* Dataset entries:
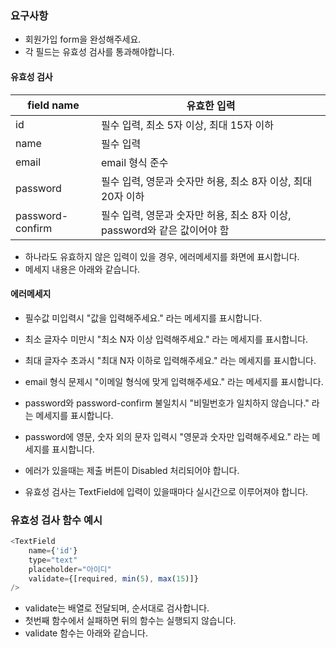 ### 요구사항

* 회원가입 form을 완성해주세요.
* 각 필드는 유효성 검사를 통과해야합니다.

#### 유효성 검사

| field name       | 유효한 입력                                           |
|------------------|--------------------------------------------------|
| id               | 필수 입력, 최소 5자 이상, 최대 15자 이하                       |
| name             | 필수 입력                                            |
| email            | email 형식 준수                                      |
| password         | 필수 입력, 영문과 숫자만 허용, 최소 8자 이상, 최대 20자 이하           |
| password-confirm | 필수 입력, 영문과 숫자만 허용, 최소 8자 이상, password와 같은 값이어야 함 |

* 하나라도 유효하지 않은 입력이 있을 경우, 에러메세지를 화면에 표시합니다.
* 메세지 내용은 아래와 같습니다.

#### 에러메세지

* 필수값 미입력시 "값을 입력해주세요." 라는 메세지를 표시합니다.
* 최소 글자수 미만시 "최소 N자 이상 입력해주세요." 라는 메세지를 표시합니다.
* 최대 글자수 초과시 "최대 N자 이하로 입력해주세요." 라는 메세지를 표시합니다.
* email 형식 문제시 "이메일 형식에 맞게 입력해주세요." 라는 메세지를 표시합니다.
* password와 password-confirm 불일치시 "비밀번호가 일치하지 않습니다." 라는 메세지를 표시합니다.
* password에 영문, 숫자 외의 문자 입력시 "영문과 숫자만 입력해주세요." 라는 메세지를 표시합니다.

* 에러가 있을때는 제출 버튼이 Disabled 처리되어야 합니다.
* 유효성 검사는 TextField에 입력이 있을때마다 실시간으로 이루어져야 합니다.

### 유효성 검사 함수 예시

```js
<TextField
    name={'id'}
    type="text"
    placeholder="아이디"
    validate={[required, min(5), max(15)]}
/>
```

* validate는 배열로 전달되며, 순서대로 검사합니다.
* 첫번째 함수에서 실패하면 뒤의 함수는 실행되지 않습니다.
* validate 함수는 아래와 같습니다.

--

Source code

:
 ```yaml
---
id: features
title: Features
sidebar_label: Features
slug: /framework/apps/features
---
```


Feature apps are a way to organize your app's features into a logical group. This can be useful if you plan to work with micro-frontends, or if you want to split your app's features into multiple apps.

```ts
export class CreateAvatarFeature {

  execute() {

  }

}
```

...

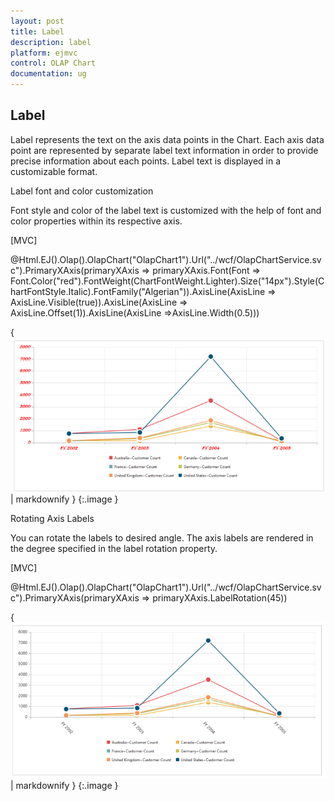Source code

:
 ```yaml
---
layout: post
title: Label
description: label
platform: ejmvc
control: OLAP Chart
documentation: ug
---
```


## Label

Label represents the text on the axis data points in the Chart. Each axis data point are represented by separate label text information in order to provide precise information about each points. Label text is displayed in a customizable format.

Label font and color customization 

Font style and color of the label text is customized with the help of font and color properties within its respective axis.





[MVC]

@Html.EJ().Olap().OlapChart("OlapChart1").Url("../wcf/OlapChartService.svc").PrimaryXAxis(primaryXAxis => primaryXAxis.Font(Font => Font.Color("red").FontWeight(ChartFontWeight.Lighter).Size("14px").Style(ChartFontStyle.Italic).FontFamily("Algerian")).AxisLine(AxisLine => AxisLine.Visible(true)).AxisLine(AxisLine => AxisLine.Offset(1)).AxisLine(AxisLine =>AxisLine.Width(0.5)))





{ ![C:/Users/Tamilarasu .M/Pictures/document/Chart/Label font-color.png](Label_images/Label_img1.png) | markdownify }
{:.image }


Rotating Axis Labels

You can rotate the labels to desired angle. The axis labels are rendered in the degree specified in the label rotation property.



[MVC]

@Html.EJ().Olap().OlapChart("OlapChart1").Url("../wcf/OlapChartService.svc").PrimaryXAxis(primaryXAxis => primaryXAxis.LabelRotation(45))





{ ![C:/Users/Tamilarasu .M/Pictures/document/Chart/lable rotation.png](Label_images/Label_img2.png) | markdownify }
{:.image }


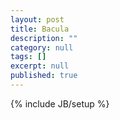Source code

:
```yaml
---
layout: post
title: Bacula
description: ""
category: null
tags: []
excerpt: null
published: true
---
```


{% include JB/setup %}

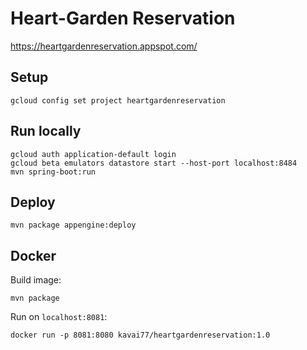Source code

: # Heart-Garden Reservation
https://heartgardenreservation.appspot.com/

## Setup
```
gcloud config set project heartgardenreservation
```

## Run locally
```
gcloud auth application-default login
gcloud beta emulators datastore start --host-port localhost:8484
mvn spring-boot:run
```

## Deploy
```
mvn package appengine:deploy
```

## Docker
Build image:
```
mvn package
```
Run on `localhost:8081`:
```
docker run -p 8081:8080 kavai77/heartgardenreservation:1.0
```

* Exercise: Look through the records above for the string "gcloud", then copy every line that has it.

* Task answer:
gcloud config set project heartgardenreservation
gcloud auth application-default login
gcloud beta emulators datastore start --host-port localhost:8484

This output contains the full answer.